41 minutes ago, LIGISTX said:

How much data are we talking about backing up here? If a company can’t Willow paying ~30 bucks a month for cloud backup of its digital assets…… that company probably can’t afford to continue functioning. 
 

I backup 4ish TB to backblaze B2, and it’s ~25 bucks a month. This shouldn’t even be a consideration for a company, it should entirely be rolled into “cost of doing business”. 
 

I would also not recommend storing company data at your house unless it’s your company. That puts you in a potentially rough place legally (if it was stolen, or bad opsec lead to sensitive data being stolen/accessed), and puts a lot of responsibility on you personally. I’d avoid this at all cost. 

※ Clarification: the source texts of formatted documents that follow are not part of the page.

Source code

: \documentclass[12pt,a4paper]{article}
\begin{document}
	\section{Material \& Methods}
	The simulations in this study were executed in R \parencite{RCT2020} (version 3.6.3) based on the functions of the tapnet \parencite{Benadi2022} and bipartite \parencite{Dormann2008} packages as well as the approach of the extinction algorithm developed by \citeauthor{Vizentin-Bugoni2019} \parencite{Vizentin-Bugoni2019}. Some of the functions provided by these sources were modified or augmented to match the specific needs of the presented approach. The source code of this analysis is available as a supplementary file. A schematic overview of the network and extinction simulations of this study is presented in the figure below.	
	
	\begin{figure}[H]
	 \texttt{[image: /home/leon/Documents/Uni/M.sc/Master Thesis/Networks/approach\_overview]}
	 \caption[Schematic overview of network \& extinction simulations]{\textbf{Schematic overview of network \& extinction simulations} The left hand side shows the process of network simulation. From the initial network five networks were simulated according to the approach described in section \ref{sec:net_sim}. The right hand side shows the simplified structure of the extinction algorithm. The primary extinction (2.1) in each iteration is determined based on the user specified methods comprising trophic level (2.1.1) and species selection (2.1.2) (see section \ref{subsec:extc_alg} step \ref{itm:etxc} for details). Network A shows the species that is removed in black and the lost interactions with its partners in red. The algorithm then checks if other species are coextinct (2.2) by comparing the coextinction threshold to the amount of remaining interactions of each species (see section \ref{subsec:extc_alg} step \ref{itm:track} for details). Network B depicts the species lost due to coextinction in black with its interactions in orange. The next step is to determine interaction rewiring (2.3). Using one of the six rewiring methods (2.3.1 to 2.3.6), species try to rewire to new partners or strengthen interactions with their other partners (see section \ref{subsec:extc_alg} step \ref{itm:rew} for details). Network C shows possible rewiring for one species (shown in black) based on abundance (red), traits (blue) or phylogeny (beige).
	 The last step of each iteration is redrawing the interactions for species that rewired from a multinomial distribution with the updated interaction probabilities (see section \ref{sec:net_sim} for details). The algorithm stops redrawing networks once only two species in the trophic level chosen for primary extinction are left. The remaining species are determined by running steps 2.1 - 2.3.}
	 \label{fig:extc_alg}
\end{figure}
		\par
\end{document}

The problem is it's not an official company or business but does conduct some legal affairs albeit none of the files being stored are like legal documents. It's a church so most things are run by individual families with the exception of legal affairs. I am the only one with any kind of IT knowledge so they often fall back on me for assistance and I fall back on here if I don't know it XD. The items being stored are all the kind of items that can be rebuilt but are a pain in the butt to lose and it would be extremely frustrating to lose. Wouldn't get into legal issues it's just there are a lot of files frequently referenced. I think a 4tb cloud backup mentioned like back blaze would be perfect especially considering the price. It also saves me a tremendous amount of work. 

[LIGISTX]

12 minutes ago, Commander_Dork said:

The problem is it's not an official company or business but does conduct some legal affairs albeit none of the files being stored are like legal documents. It's a church so most things are run by individual families with the exception of legal affairs. I am the only one with any kind of IT knowledge so they often fall back on me for assistance and I fall back on here if I don't know it XD. The items being stored are all the kind of items that can be rebuilt but are a pain in the butt to lose and it would be extremely frustrating to lose. Wouldn't get into legal issues it's just there are a lot of files frequently referenced. I think a 4tb cloud backup mentioned like back blaze would be perfect especially considering the price. It also saves me a tremendous amount of work. 

If you backup directly from a normal windows PC, it’s like 7 bucks a month for unlimited storage…. So I would just do that. 

[Commander_Dork]

16 minutes ago, LIGISTX said:

If you backup directly from a normal windows PC, it’s like 7 bucks a month for unlimited storage…. So I would just do that. 

Yeah that's WAYYYYY better than what I was thinking. I kinda wanted to do the whole network setup to get more experience but honestly since it's not my personal data that's a way better option. thanks a lot dude!